What is expected:
When you repeat the entries below, keep each word exactly as it is and drop the pictures.
--------------------------------------------------
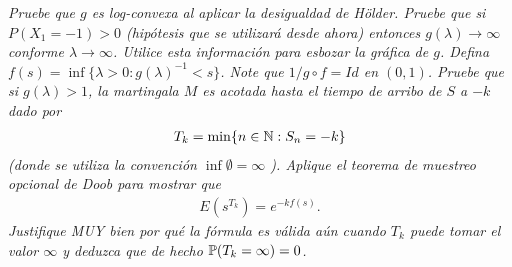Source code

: \emph{
    Pruebe que $g$ es log-convexa al aplicar la desigualdad de H\"older. Pruebe que si $P(X_1=-1)>0$ (hip\'otesis que se utilizar\'a desde ahora) 
    entonces $g(\lambda)\to\infty$ conforme $\lambda\to\infty$. Utilice esta informaci\'on para esbozar la gr\'afica de $g$. 
    Defina $ f(s)=\inf \{ \lambda>0:g(\lambda)^{-1} < s\} $. Note que $1/g\circ f=Id$ en $(0,1)$. Pruebe que si $g(\lambda)>1$, 
    la martingala $M$ es acotada hasta el tiempo de arribo de $S$ a $-k$ dado por 
    \begin{align}
        T_k =\min \{n\in\mathbb{N}:S_n=-k\} 
    \end{align}
    (donde se utiliza la convenci\'on $\inf\emptyset=\infty$ ). Aplique el teorema de muestreo opcional de Doob para mostrar que 
    \begin{align}
        E(s^{T_k})=e^{-k f(s)}.
    \end{align}
    Justifique MUY bien por qu\'e la f\'ormula es válida aún cuando $T_k$ puede tomar el valor $\infty$ y deduzca que de hecho $ \mathbb{P}  (T_k=\infty)=0$.
}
--------------------------------------------------
Expected output:
Source code

: \emph{
    Pruebe que $g$ es log-convexa al aplicar la desigualdad de H\"older. Pruebe que si $P(X_1=-1)>0$ (hip\'otesis que se utilizar\'a desde ahora) 
    entonces $g(\lambda)\to\infty$ conforme $\lambda\to\infty$. Utilice esta informaci\'on para esbozar la gr\'afica de $g$. 
    Defina $ f(s)=\inf \{ \lambda>0:g(\lambda)^{-1} < s\} $. Note que $1/g\circ f=Id$ en $(0,1)$. Pruebe que si $g(\lambda)>1$, 
    la martingala $M$ es acotada hasta el tiempo de arribo de $S$ a $-k$ dado por 
    \begin{align}
        T_k =\min \{n\in\mathbb{N}:S_n=-k\} 
    \end{align}
    (donde se utiliza la convenci\'on $\inf\emptyset=\infty$ ). Aplique el teorema de muestreo opcional de Doob para mostrar que 
    \begin{align}
        E(s^{T_k})=e^{-k f(s)}.
    \end{align}
    Justifique MUY bien por qu\'e la f\'ormula es válida aún cuando $T_k$ puede tomar el valor $\infty$ y deduzca que de hecho $ \mathbb{P}  (T_k=\infty)=0$.
}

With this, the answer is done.